The Rotunda, a 217,000-square-foot office and retail complex in Baltimore, is well on the way to being transformed into a premier 662,000-square-foot mixed-use destination, courtesy of a $120 million construction financing deal. Property owner Grande Rotunda L.L.C., an entity owned by Hekemian & Co. Inc. and the First Real Estate Investment Trust of New Jersey, secured the construction loan with the assistance of commercial real estate and capital markets services provider HFF,

“The deal was very competitive, we had a lot of interest,” Thomas Didio, senior managing director with HFF, told Commercial Property Executive. “In fact a lot of major players and different lender types were looking at it, and we ended up going with Wells Fargo because of the relationship the borrower had with the lender over the past few years.”

Wells Fargo provided a 48-month loan for the redevelopment of the Rotunda, which Grande Rotunda acquired in 2005 for $29.5 million, with the intention of expanding the property.

Located north of downtown Baltimore at 711 W. 40th St., the Rotunda sits on more than 10 acres adjacent to Johns Hopkins University.

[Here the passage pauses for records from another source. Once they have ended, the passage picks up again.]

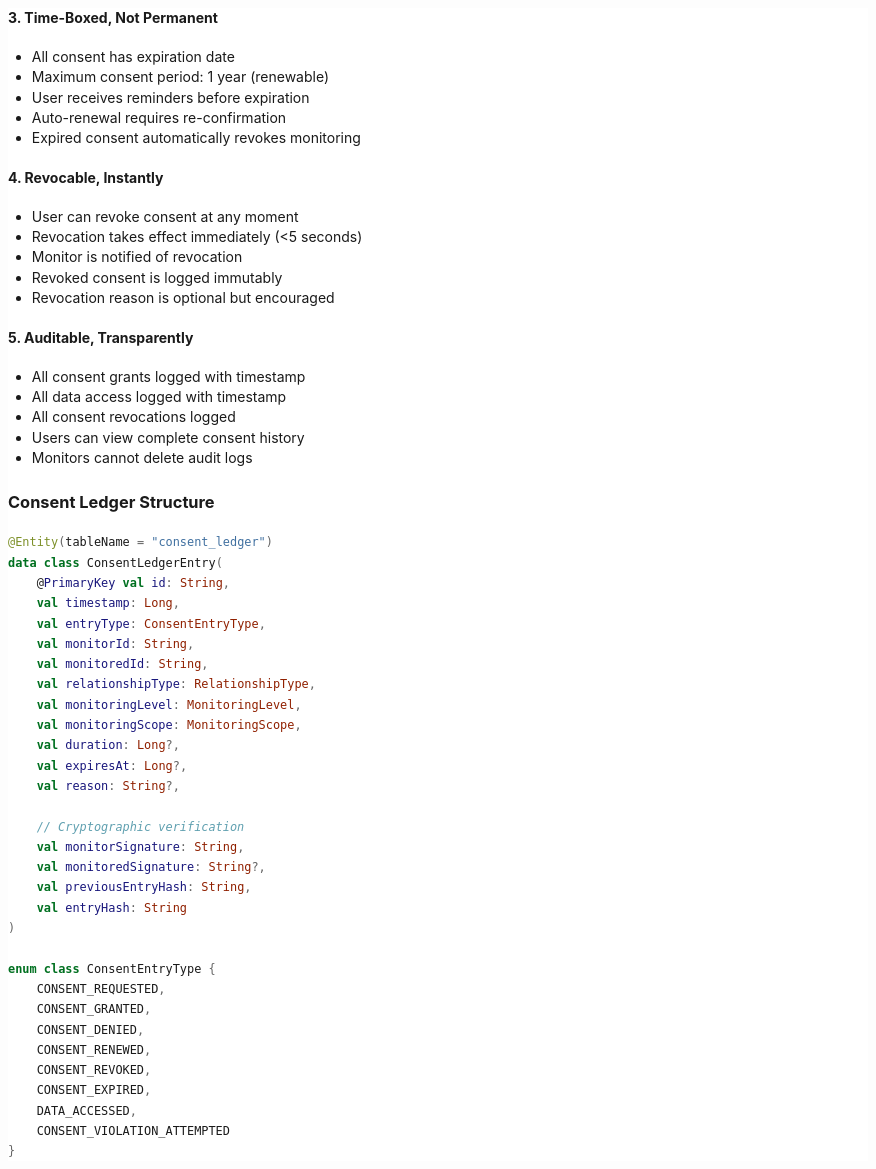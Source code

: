 #### 3. Time-Boxed, Not Permanent
- All consent has expiration date
- Maximum consent period: 1 year (renewable)
- User receives reminders before expiration
- Auto-renewal requires re-confirmation
- Expired consent automatically revokes monitoring

#### 4. Revocable, Instantly
- User can revoke consent at any moment
- Revocation takes effect immediately (<5 seconds)
- Monitor is notified of revocation
- Revoked consent is logged immutably
- Revocation reason is optional but encouraged

#### 5. Auditable, Transparently
- All consent grants logged with timestamp
- All data access logged with timestamp
- All consent revocations logged
- Users can view complete consent history
- Monitors cannot delete audit logs

### Consent Ledger Structure

```kotlin
@Entity(tableName = "consent_ledger")
data class ConsentLedgerEntry(
    @PrimaryKey val id: String,
    val timestamp: Long,
    val entryType: ConsentEntryType,
    val monitorId: String,
    val monitoredId: String,
    val relationshipType: RelationshipType,
    val monitoringLevel: MonitoringLevel,
    val monitoringScope: MonitoringScope,
    val duration: Long?,
    val expiresAt: Long?,
    val reason: String?,
    
    // Cryptographic verification
    val monitorSignature: String,
    val monitoredSignature: String?,
    val previousEntryHash: String,
    val entryHash: String
)

enum class ConsentEntryType {
    CONSENT_REQUESTED,
    CONSENT_GRANTED,
    CONSENT_DENIED,
    CONSENT_RENEWED,
    CONSENT_REVOKED,
    CONSENT_EXPIRED,
    DATA_ACCESSED,
    CONSENT_VIOLATION_ATTEMPTED
}
```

The redevelopment project will center on the former home of the Maryland Casualty Insurance Co., a four-story building originally developed in 1921. When all is said and done, the Rotunda will feature 379 luxury residential units, approximately 171,000 square feet of retail space, 138,000 square feet of existing office space, and structured and surface parking to accommodate more than 1,000 vehicles.

Mixed-use properties do not outrank multi-family as the lending community’s favorite commercial real estate investment sector, but one wouldn’t know it judging by the response to the Rotunda. “I would say that, where I see it in my market, everybody [in the lending community] wants to do apartments right now and then its retail after that–grocery-anchored retail–then industrial, and then probably office, but there is a flow of equity and debt for projects that are well-sponsored, well-planned, well-designed and well-located like this one is,” Didio added.